Retour sur l’histoire du dopage
► La performance comme moteur humain

► L’organisation de la lutte antidopage
► Le sportif un être voué à l’exemplarité

 

Avec les progrès technologiques en science ou en médecine, l’être humain est de plus en plus capable d’améliorer ses performances. Cela passe par de nouvelles méthodes d’entraînements, de nouveaux outils, un changement d’alimentation et plus globalement une révolution du quotidien et de l’hygiène de vie.

 

Il est dans la nature de l’Homme de vouloir améliorer ses qualités, ses compétences, de se mettre en compétition. Le sport n’est que l’expression la plus spontanée de cette course à la performance dans laquelle l’Homme s’est engagé.

 

La trace la plus ancienne de dopage que l’on puisse retrouver se trouve en Grèce Antique, au VIème siècle av. JC. Les athlètes en fonction de leurs disciplines ne mangeaient plus que de la viande à quelques jours des épreuves. Quand bien même la bande dessinée Astérix aux Jeux Olympiques narrait la disqualification des Romains pour dopage, il s’agit là d’un anachronisme. En effet, il était à cette époque impossible technologiquement de débusquer les tricheurs, alors même que la société ne condamnait pas les usages faits de divers produits. L’usage de substances était monnaie courante au même titre qu’aujourd’hui les sportifs utilisent les boissons énergisantes, les poudres protéinées ou encore les compléments alimentaires.

 

La donne a radicalement changé depuis qu’il est devenu possible de dépister les sportifs afin de trouver dans leur organisme des produits interdits.

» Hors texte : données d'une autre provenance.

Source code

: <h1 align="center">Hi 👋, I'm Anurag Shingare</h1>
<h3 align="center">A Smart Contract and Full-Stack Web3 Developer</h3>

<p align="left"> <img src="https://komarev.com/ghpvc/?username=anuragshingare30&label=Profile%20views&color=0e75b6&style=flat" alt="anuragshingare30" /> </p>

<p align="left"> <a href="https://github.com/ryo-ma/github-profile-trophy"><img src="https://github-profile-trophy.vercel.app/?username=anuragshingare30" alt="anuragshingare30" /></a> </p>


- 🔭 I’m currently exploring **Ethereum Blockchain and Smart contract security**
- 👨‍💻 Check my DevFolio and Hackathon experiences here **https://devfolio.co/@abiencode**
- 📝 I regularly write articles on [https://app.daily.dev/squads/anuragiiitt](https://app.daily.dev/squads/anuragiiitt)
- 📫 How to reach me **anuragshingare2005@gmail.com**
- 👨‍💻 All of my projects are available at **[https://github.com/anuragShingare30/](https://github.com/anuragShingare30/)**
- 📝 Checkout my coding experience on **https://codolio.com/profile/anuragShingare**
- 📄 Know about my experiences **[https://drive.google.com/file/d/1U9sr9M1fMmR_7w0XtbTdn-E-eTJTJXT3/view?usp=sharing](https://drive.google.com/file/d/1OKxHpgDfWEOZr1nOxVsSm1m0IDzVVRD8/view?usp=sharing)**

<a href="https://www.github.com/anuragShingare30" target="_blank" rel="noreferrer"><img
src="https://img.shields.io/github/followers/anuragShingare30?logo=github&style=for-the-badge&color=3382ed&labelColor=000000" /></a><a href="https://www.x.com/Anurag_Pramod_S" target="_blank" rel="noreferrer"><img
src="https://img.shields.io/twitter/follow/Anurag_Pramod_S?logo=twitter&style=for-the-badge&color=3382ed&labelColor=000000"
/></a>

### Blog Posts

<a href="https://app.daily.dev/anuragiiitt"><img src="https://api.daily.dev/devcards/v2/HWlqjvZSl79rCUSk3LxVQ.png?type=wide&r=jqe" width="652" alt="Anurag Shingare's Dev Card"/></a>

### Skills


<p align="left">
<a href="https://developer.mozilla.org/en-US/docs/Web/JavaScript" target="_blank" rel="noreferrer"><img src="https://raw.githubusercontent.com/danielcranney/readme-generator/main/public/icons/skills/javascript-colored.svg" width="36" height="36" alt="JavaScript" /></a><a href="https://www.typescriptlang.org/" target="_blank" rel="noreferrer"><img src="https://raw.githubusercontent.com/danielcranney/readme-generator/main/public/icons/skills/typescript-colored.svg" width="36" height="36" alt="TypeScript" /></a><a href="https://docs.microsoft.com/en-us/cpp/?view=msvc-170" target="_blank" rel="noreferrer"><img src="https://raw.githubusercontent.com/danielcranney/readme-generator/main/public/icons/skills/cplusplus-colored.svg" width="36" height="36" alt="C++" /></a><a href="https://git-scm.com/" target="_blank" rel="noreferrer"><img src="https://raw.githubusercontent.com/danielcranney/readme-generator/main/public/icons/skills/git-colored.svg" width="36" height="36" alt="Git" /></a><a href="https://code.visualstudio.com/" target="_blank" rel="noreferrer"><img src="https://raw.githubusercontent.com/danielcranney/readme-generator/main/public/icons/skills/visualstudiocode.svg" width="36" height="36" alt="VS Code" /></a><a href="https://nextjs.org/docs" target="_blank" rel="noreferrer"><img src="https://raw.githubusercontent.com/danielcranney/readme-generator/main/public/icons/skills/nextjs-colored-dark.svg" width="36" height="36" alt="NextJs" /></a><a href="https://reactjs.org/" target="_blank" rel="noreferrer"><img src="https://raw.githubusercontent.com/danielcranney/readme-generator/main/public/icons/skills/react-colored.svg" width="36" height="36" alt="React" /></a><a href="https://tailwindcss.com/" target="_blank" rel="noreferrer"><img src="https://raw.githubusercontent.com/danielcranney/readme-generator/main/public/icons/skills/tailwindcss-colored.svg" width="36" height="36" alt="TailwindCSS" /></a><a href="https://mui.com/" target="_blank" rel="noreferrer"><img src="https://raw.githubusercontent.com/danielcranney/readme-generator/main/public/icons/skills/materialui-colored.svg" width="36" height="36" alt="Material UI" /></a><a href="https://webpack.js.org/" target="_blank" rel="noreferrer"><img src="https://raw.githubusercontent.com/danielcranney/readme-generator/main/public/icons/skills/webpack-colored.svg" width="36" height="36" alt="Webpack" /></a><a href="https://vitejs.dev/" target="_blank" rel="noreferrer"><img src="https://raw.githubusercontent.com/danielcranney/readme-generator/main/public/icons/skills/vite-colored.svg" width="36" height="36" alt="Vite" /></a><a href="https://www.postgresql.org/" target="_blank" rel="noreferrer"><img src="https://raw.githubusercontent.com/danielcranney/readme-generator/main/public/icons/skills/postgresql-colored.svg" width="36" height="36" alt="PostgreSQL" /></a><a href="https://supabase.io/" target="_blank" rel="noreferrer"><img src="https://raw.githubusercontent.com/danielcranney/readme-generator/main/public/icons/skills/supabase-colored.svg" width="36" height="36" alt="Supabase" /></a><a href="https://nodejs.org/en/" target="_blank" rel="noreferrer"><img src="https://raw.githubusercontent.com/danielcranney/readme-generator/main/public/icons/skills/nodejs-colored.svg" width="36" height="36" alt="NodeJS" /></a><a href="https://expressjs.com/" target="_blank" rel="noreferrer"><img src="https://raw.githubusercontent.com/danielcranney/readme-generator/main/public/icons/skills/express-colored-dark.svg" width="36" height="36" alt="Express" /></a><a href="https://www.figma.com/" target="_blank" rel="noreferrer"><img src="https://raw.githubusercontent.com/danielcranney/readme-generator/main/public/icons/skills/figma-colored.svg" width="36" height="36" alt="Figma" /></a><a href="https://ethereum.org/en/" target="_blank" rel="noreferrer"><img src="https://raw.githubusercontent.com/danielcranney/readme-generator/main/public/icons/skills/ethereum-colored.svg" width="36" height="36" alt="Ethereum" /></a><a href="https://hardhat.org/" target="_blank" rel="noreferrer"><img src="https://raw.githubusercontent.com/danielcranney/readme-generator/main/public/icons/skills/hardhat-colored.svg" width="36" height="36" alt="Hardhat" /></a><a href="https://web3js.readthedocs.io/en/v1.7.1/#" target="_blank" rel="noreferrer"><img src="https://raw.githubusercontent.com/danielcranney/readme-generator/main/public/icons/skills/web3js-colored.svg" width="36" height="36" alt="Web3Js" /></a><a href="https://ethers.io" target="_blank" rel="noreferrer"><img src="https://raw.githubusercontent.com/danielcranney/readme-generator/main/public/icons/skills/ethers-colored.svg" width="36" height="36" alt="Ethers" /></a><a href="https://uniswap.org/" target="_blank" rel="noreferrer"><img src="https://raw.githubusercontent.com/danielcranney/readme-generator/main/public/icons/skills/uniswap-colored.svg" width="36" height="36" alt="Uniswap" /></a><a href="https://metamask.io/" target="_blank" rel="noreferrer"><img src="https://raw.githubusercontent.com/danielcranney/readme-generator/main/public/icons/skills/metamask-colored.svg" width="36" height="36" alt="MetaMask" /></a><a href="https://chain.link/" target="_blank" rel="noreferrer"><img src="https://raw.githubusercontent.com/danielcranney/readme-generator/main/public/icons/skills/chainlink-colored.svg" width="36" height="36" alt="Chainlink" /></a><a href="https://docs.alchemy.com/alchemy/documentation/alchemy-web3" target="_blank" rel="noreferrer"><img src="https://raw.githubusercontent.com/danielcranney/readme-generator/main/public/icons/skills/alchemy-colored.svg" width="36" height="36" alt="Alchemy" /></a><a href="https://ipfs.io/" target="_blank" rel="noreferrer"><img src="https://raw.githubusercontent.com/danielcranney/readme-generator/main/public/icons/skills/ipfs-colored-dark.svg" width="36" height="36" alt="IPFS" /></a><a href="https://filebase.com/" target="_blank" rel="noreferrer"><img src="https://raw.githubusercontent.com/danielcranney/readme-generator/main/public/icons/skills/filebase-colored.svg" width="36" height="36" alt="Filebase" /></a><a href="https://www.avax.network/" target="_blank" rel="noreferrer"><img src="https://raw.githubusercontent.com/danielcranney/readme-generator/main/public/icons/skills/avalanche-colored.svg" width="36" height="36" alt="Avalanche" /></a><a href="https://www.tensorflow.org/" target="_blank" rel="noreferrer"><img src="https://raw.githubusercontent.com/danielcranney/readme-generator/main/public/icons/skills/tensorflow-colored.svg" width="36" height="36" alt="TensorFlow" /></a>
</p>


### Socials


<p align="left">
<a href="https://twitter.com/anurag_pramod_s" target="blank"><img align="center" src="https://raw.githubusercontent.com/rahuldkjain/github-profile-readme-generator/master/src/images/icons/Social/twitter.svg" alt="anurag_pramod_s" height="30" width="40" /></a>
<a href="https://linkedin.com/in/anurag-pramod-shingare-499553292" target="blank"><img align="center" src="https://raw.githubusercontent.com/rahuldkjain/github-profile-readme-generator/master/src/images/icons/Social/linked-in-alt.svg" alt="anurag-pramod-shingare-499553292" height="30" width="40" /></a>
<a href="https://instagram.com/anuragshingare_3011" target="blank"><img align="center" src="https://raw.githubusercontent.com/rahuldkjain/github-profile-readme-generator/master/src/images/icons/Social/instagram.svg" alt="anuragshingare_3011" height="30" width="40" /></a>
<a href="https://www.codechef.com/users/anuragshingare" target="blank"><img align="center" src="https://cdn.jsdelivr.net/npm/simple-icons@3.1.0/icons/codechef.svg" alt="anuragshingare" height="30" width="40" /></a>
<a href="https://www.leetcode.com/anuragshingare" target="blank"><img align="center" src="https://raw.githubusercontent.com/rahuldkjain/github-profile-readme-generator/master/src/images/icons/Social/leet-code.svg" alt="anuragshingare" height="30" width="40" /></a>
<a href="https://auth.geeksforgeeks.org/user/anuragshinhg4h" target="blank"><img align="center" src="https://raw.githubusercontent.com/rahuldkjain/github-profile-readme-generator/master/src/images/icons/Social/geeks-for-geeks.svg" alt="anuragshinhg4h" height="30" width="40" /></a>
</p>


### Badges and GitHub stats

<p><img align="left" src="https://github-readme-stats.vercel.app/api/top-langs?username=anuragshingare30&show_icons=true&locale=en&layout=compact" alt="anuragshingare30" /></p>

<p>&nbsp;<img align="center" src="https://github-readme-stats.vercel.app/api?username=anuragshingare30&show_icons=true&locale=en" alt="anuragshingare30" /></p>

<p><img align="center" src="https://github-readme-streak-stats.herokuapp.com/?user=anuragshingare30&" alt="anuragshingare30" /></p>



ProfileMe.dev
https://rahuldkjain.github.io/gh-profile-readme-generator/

A moins que l’intérêt des organisations sportives pour la santé des athlètes à moyen et long terme n’ait entraîné la création d’interdits ?

 

Le début du XXe siècle marque un tournant dans la pratique du dopage. Le sport acquiert une importance sociale, culturelle et économique :  la couverture médiatique des événements devient mondiale, la course au record est enclenchée et, de fait, les enjeux financiers prennent de l’ampleur. Un autre cap est passé lorsque le sport prend une dimension politique. Les Etats vont utiliser leurs sportifs comme moyen de rayonnement et outils de communication.
Ce sont ces phénomènes qui vont faire exploser les pratiques dopantes et ce à l’échelle mondiale. Qui blâmer alors qu’il n’existe aucune règlementation ou institution anti-dopage ?

 

Au sein même des sportifs, la pratique du dopage est quasiment unanime. La société ne condamne pas les usages de produits, elle n’en a pratiquement pas connaissance. Le sport n’est encore pour beaucoup de suiveur qu’un divertissement. Mais pour les acteurs les enjeux ont déjà largement dépassé le cadre du divertissement.

 

Pourtant les fédérations sportives ont conscience du phénomène et certaines ont tenté d’agir. En 1928 la Fédération internationale d’athlétisme amateur (IAAF) décida de prohiber le dopage. Mais aucun test antidopage n’est assez efficace pour soutenir cet interdit.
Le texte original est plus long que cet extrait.